[Stored data entries]

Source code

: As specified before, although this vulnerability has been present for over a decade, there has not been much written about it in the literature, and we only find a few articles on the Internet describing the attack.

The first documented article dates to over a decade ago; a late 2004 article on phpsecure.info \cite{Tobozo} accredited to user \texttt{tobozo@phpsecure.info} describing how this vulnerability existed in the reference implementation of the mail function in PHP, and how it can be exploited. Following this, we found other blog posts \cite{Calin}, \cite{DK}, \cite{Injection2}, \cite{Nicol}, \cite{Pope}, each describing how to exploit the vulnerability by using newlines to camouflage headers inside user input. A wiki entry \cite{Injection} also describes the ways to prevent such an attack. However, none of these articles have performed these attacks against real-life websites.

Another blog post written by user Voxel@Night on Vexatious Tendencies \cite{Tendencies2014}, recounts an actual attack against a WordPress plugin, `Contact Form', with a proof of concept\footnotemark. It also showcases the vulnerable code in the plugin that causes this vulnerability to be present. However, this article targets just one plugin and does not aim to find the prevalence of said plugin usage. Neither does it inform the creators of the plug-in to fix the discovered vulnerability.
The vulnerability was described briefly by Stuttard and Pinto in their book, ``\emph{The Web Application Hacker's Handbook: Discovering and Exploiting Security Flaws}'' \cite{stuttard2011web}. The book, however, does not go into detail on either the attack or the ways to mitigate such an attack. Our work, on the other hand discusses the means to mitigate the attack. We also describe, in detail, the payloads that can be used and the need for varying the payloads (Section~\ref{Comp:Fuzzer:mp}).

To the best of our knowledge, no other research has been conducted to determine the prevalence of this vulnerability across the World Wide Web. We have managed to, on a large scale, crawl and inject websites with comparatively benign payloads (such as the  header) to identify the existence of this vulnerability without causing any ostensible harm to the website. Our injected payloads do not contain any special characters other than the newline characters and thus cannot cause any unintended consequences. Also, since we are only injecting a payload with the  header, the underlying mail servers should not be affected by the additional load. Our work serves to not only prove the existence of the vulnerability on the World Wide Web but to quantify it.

→ WHAT IS REQUIRED: Each record must be transcribed exactly, with nothing left out.

→ RESPONSE BELOW:
Source code

: As specified before, although this vulnerability has been present for over a decade, there has not been much written about it in the literature, and we only find a few articles on the Internet describing the attack.

The first documented article dates to over a decade ago; a late 2004 article on phpsecure.info \cite{Tobozo} accredited to user \texttt{tobozo@phpsecure.info} describing how this vulnerability existed in the reference implementation of the mail function in PHP, and how it can be exploited. Following this, we found other blog posts \cite{Calin}, \cite{DK}, \cite{Injection2}, \cite{Nicol}, \cite{Pope}, each describing how to exploit the vulnerability by using newlines to camouflage headers inside user input. A wiki entry \cite{Injection} also describes the ways to prevent such an attack. However, none of these articles have performed these attacks against real-life websites.

Another blog post written by user Voxel@Night on Vexatious Tendencies \cite{Tendencies2014}, recounts an actual attack against a WordPress plugin, `Contact Form', with a proof of concept\footnotemark. It also showcases the vulnerable code in the plugin that causes this vulnerability to be present. However, this article targets just one plugin and does not aim to find the prevalence of said plugin usage. Neither does it inform the creators of the plug-in to fix the discovered vulnerability.
The vulnerability was described briefly by Stuttard and Pinto in their book, ``\emph{The Web Application Hacker's Handbook: Discovering and Exploiting Security Flaws}'' \cite{stuttard2011web}. The book, however, does not go into detail on either the attack or the ways to mitigate such an attack. Our work, on the other hand discusses the means to mitigate the attack. We also describe, in detail, the payloads that can be used and the need for varying the payloads (Section~\ref{Comp:Fuzzer:mp}).

To the best of our knowledge, no other research has been conducted to determine the prevalence of this vulnerability across the World Wide Web. We have managed to, on a large scale, crawl and inject websites with comparatively benign payloads (such as the  header) to identify the existence of this vulnerability without causing any ostensible harm to the website. Our injected payloads do not contain any special characters other than the newline characters and thus cannot cause any unintended consequences. Also, since we are only injecting a payload with the  header, the underlying mail servers should not be affected by the additional load. Our work serves to not only prove the existence of the vulnerability on the World Wide Web but to quantify it.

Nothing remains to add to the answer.